MC4R is mainly expressed in the hypothalamus and is part of the pathway regulating appetite and energy balance. In a state of positive energy balance, MC4R is stimulated by alpha-melanocyte stimulating hormone, leading to appetite suppression (Wallis and Raffan 2020). Variants in the MC4R gene may have an effect on the function of the protein and might cause an increase in body weight.
The missense MC4R: c.92 C > T polymorphism results in L31P change. The effect of this MC4R protein change was predicted as bening and probably bening by bioinformatics tools. Considering the findings that the C allele was identified as a risk allele for obesity and that the CC genotype was associated with higher fBMI, bioinformatic predictions indicate that these effects are not due to a structural change in the MC4R protein. However, due to proline’s special side chain, leucine-proline change might affect protein-protein interactions in metabolic pathways involving MC4R. Studies in humans have revealed that mutations in genes encoding transmembrane proteins are generally associated with diseases. It is reported that the majority of disease-associated mutations result in a leucine-proline change (Molnar et al. 2016).
The novel SNP c.202G > A (ss11356259660) identified in the current study causes A68T substitution, which was predicted as probably damaging by bioinformatic tools. The statistically significant association between GA genotype and increased fBMI might be explained by this damaging effect on MC4R protein.

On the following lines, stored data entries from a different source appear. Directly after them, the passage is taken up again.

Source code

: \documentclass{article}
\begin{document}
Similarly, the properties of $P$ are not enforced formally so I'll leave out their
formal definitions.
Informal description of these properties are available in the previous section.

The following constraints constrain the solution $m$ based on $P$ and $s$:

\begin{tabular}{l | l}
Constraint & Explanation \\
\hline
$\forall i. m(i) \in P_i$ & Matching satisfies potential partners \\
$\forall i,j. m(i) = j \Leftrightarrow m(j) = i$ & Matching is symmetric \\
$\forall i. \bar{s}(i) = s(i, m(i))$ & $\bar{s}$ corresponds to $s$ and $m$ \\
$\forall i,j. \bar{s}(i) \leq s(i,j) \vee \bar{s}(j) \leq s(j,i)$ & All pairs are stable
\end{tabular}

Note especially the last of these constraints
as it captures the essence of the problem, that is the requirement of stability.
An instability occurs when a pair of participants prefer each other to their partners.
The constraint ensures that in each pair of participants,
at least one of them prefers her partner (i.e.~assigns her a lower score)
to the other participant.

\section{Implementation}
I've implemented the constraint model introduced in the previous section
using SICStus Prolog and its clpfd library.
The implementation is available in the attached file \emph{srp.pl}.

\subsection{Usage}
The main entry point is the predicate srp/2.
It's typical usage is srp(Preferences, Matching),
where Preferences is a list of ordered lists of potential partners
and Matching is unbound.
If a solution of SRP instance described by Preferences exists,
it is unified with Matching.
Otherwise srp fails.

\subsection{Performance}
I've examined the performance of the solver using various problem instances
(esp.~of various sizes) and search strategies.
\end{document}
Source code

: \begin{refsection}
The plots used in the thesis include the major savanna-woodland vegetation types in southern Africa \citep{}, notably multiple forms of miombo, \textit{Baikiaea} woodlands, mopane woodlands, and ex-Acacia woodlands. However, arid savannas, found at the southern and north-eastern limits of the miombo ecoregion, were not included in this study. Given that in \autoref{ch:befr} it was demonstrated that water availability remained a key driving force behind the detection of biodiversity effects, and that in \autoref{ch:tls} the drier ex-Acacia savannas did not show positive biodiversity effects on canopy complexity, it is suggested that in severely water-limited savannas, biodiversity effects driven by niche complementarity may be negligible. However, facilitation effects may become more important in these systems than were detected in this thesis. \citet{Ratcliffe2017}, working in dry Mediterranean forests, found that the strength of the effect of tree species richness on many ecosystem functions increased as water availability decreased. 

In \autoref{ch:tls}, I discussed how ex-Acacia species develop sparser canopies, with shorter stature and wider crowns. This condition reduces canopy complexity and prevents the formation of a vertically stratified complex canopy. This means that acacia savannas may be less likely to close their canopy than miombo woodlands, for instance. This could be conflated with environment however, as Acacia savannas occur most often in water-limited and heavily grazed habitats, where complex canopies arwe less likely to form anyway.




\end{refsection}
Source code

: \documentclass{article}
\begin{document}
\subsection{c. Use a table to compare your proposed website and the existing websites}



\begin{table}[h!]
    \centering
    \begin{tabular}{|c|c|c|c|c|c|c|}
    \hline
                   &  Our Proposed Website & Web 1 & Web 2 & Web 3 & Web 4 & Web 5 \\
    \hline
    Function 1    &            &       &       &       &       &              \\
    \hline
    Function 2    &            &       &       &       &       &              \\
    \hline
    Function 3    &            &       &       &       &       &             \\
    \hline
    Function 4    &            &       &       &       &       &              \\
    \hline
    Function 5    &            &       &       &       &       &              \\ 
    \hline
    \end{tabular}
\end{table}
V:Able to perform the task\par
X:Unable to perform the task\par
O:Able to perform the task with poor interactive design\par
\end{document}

Other novel SNP associated with fBMI is a non-synonymous polymorphism c.298G > A (ss11356259661) resulting in E100K change. In this study, GA genotype was found to be significantly associated with higher fBMI than GG. Two bioinformatic tools gave distinct results for the effect of glutamic acid-lysine substitution. While PolyPhen-2 predicted its effect as possibly damaging, PANTHER predicted it as probably bening. This difference between the tools may be due to the algorithm approach they use (Güvendi et al. 2024). Glutamic acid and lysine have different chemical properties, the former is an acidic amino acid and the latter is a basic amino acid. Substitution of these two chemically different amino acids might have effects both within the protein molecule and in the interaction between MC4R protein and other molecules.
In conclusion, results of this study suggest that the MC4R gene might be a candidate gene for obesity in cats. Three non-synonymous SNPs (rs78363632116, ss11356259660 and ss11356259661) in the MC4R gene were found to be statistically associated with BCS and/or fBMI in cats. Further studies on cat samples from different countries and breeds would shed light on the relationship between this gene and obesity and will be useful in revealing the molecular role of MC4R protein in energy metabolism in cats.